He took a big drink and stared at me.

“I really liked her,” he said.

“I’m sure.”

“The Tarot, Caballa, Golden Dawn, Crowley, Fortune that’s where she went next.”

“Did she stay?”

“I don’t know for sure.
 
But I think so.
 
I only heard this after a while.”

“Ritual magic, then?”

“Probably.”

“Who does it?”

“Lots of people.”

“I mean who did she find? Did you hear that?”

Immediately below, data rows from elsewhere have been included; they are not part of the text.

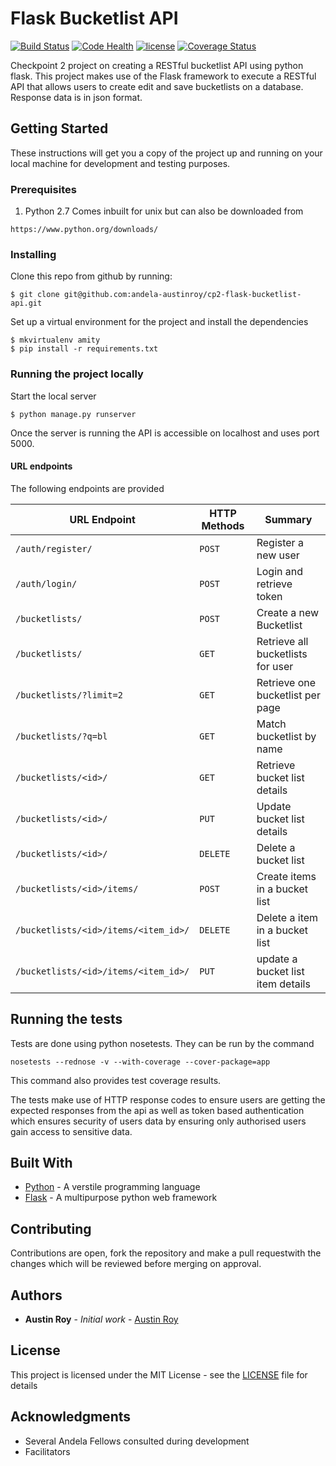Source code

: # Flask Bucketlist API

[![Build Status](https://travis-ci.org/andela-austinroy/cp2-flask-bucketlist-api.svg?branch=develop)](https://travis-ci.org/andela-austinroy/cp2-flask-bucketlist-api) [![Code Health](https://landscape.io/github/andela-austinroy/cp2-flask-bucketlist-api/develop/landscape.svg?style=flat)](https://landscape.io/github/andela-austinroy/cp2-flask-bucketlist-api/develop) [![license](https://img.shields.io/github/license/andela-austinroy/cp2-flask-bucketlist-api.svg)]() [![Coverage Status](https://coveralls.io/repos/github/andela-austinroy/cp2-flask-bucketlist-api/badge.svg?branch=develop)](https://coveralls.io/github/andela-austinroy/cp2-flask-bucketlist-api?branch=develop)

Checkpoint 2 project on creating a RESTful bucketlist API using python flask. This project makes use of the Flask framework to execute a RESTful API that allows users to create edit and save bucketlists on a database. Response data is in json format.

## Getting Started

These instructions will get you a copy of the project up and running on your local machine for development and testing purposes.

### Prerequisites

1. Python 2.7
Comes inbuilt for unix but can also be downloaded from

```
https://www.python.org/downloads/
```

### Installing

Clone this repo from github by running:

```
$ git clone git@github.com:andela-austinroy/cp2-flask-bucketlist-api.git
```

Set up a virtual environment for the project and install the dependencies

```
$ mkvirtualenv amity
$ pip install -r requirements.txt
```
### Running the project locally
Start the local server

```
$ python manage.py runserver
```

Once the server is running the API is accessible on localhost and uses port 5000.

#### URL endpoints

The following endpoints are provided 

|URL Endpoint| HTTP Methods | Summary |
| -------- | ------------- | --------- |
| `/auth/register/` | `POST`  | Register a new user|
|  `/auth/login/` | `POST` | Login and retrieve token|
| `/bucketlists/` | `POST` | Create a new Bucketlist |
| `/bucketlists/` | `GET` | Retrieve all bucketlists for user |
| `/bucketlists/?limit=2` | `GET` | Retrieve one bucketlist per page |
| `/bucketlists/?q=bl` | `GET` | Match bucketlist by name |
| `/bucketlists/<id>/` | `GET` |  Retrieve bucket list details |
| `/bucketlists/<id>/` | `PUT` | Update bucket list details |
| `/bucketlists/<id>/` | `DELETE` | Delete a bucket list |
| `/bucketlists/<id>/items/` | `POST` |  Create items in a bucket list |
| `/bucketlists/<id>/items/<item_id>/` | `DELETE`| Delete a item in a bucket list|
| `/bucketlists/<id>/items/<item_id>/` | `PUT`| update a bucket list item details|



## Running the tests

Tests are done using python nosetests. They can be run by the command

```
nosetests --rednose -v --with-coverage --cover-package=app
```
This command also provides test coverage results.

The tests make use of HTTP response codes to ensure users are getting the expected responses from the api as well as token based authentication which ensures security of users data by ensuring only authorised users gain access to sensitive data.


## Built With

* [Python](http://www.python.org) - A verstile programming language
* [Flask](http://flask.pocoo.org/) - A multipurpose python web framework

## Contributing

Contributions are open, fork the repository and make a pull requestwith the changes which will be reviewed before merging on approval.

## Authors

* **Austin Roy** - *Initial work* - [Austin Roy](https://github.com/andela-austinroy)


## License

This project is licensed under the MIT License - see the [LICENSE](LICENSE) file for details

## Acknowledgments

* Several Andela Fellows consulted during development
* Facilitators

“I think it was Victor Melman.”

He looked at me expectantly.
 
I shook my head.
 
“I’m sorry.
 
I don’t know the name.”

“Strange man,” he mused, taking a sip and leaning back in his chair, clasping his hands behind his neck and bringing his elbows forward.
 
He stared off into the lavatory.
 
“I’ve heard it said-by a number of people, some of them fairly reliable-that he really has something going for him, that he has a hold on a piece of something, that he’s known a kind of enlightenment, has been initiated, has a sort of power and is sometimes a great teacher.
 
But he’s got these ego problems, too, that seem to go along with that sort of thing.
 
And there’s a touch of the seamy side there.
 
I’ve even heard it said that that’s not his real name, that he’s got a record, and there’s more of Manson to him than Magus.
 
I don’t know.
 
He’s nominally a painter-actually a pretty good one.
 
His stuff does sell.”

“You’ve met him?”

A pause, then, “Yes.”

“What were your own impressions?”

“I don’t know.
 
Well...I’m prejudiced.
 
I can’t really say.”

I swirled the wine in my glass.
 
“How come?”

“Oh, I wanted to study with him once.
 
He turned me down.”

“So you were into this, too.
 
I thought-“

“I’m not into anything,” he snapped.
 
“I tried everything at some time or other, I mean.
 
Everybody goes through phases.
 
I wanted to develop, expand; advance.
 
Who doesn’t? But I never found it.” He unbent and took another gulp of wine.
 
“Sometimes I felt that I was close, that there was some power, some vision that I could almost touch or see.
 
Almost.
 
Then it was gone.
 
It’s all a lot of crap.
 
You just delude yourself.
 
Sometimes I even thought I had it.
 
Then a few days would go by and I realized that I was lying to myself again.”

“All of this was before you met Julia?” He nodded.

“Right.
 
That might be what held us together for a while.
 
I still like to talk about all this bullshit, even if I don’t believe it anymore.
 
Then she got too serious about it, and I didn’t feel like going that route again.”

“I see.”

He drained his glass and refilled it.

“There’s nothing to any of it,” he said.
 
“’There are an infinite number of ways of lying to yourself, of rationalizing things into something they are not.
 
I guess that I wanted magic, and there is no real magic in the world.”

“That why you threw the Bible at me?” He snorted.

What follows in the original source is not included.